In a time of unprecedented CMO turnover, don't be so sure.
Digital advertising can work, of course. But how many brands can triumph in a jam-packed environment where every consumer is getting blasted face-first with a firehose of branded content for most of their waking hours?
When it comes to Snapchat, you’re not likely to ever know whether your advertising worked: The platform has famously offered extremely limited data on its users, and won't guarantee a minimum number of ad views for those misguided enough to purchase on those terms.
I will say something for digital advertising: One of its best qualities is how it can lead a consumer down the latter stages of the path to purchase. Unfortunately, for CPG brands like the ones filling Snapchat's coffers, their products have a much shorter, less considered purchase process. Even worse, that path is less likely to be traveled online.
I would love to see how CMOs from the CPG brands making up 19% of Snapchat's revenue managed to justify that disconnect. Ditto the beverage brands that comprise a further 16% of the platform's ad buys. And that's without holding to account the first movers who bought Snapchat ads at a 93% mark-up when they debuted, eager to be seen as ahead of the curve.
For that, the culprits are almost certainly agency partners wielding influence on their clients rather than the brands themselves. Many ad agencies will do extremely costly things to be seen as “innovative” — and it's brands who carry that cost.
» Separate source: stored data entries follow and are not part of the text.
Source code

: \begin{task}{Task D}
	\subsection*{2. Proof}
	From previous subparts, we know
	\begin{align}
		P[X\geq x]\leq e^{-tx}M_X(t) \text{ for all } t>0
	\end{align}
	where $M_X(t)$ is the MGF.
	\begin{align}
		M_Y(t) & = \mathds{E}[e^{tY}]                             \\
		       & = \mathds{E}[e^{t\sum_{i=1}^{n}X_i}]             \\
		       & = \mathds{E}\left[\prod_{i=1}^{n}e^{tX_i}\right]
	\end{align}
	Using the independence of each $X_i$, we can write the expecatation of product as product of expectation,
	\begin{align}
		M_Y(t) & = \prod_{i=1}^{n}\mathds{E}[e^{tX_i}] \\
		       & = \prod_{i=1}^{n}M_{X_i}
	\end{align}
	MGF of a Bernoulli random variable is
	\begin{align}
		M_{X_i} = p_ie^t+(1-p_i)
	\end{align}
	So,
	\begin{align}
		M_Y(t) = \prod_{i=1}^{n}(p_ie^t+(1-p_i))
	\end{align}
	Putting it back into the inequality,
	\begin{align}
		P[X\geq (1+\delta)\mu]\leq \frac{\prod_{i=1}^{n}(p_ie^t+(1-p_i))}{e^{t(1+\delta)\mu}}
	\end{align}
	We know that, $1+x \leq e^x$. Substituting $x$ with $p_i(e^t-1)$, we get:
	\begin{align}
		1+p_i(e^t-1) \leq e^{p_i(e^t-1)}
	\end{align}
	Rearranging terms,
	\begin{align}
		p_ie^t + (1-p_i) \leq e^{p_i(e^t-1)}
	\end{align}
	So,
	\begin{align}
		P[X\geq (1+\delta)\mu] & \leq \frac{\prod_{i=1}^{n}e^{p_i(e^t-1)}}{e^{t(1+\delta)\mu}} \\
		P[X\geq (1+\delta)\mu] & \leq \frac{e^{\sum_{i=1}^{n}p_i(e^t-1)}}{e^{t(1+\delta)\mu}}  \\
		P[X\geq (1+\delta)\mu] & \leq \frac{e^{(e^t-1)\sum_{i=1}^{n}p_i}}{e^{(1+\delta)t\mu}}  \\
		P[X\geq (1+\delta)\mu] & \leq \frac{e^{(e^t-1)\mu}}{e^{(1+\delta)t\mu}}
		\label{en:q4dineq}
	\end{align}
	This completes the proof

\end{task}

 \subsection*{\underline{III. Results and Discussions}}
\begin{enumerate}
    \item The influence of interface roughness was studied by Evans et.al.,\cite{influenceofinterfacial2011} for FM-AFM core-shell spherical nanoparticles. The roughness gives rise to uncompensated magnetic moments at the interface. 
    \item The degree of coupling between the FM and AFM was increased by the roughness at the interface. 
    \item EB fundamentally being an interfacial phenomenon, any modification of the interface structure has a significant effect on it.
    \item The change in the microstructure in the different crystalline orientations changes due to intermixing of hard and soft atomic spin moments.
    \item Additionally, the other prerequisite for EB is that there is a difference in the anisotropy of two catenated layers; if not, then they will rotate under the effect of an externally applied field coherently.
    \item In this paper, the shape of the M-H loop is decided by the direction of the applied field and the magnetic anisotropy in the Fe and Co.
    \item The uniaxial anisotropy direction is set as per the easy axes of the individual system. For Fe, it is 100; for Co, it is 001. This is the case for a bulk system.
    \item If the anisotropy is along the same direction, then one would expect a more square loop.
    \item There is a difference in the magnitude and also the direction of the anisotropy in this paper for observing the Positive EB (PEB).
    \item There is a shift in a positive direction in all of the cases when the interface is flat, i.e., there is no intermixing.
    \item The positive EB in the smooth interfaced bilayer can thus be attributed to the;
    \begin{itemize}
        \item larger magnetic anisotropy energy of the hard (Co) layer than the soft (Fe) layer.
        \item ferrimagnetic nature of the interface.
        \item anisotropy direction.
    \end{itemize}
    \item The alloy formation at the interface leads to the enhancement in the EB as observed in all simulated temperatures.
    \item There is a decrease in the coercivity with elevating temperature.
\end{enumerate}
They can call it “test and learn” marketing all they want, but if there are no meaningful metrics, what are you testing and what are you learning?
One thing you can definitely measure is the amount of money spent developing content for platforms that reach relatively few people. (You can try to measure the time spent on this, but the estimate would likely be off.) With Snapchat specifically, brands are creating vertical video and ad content that can't be repurposed elsewhere, making it an even bigger extravagance.
The irrational amount of spend on Snapchat is just one more signal that many brands have doomed their marketing by letting agency egos and delusions of "disruption" lead them astray. Investing in brand-building creative, executed in venues that are known to deliver returns, doesn't get you a speaking slot at SXSW and might not attract corporate headhunters when your current CEO fires you. That said, it works, especially for sustained brand health. It might not be sexy, but it's the right thing to do.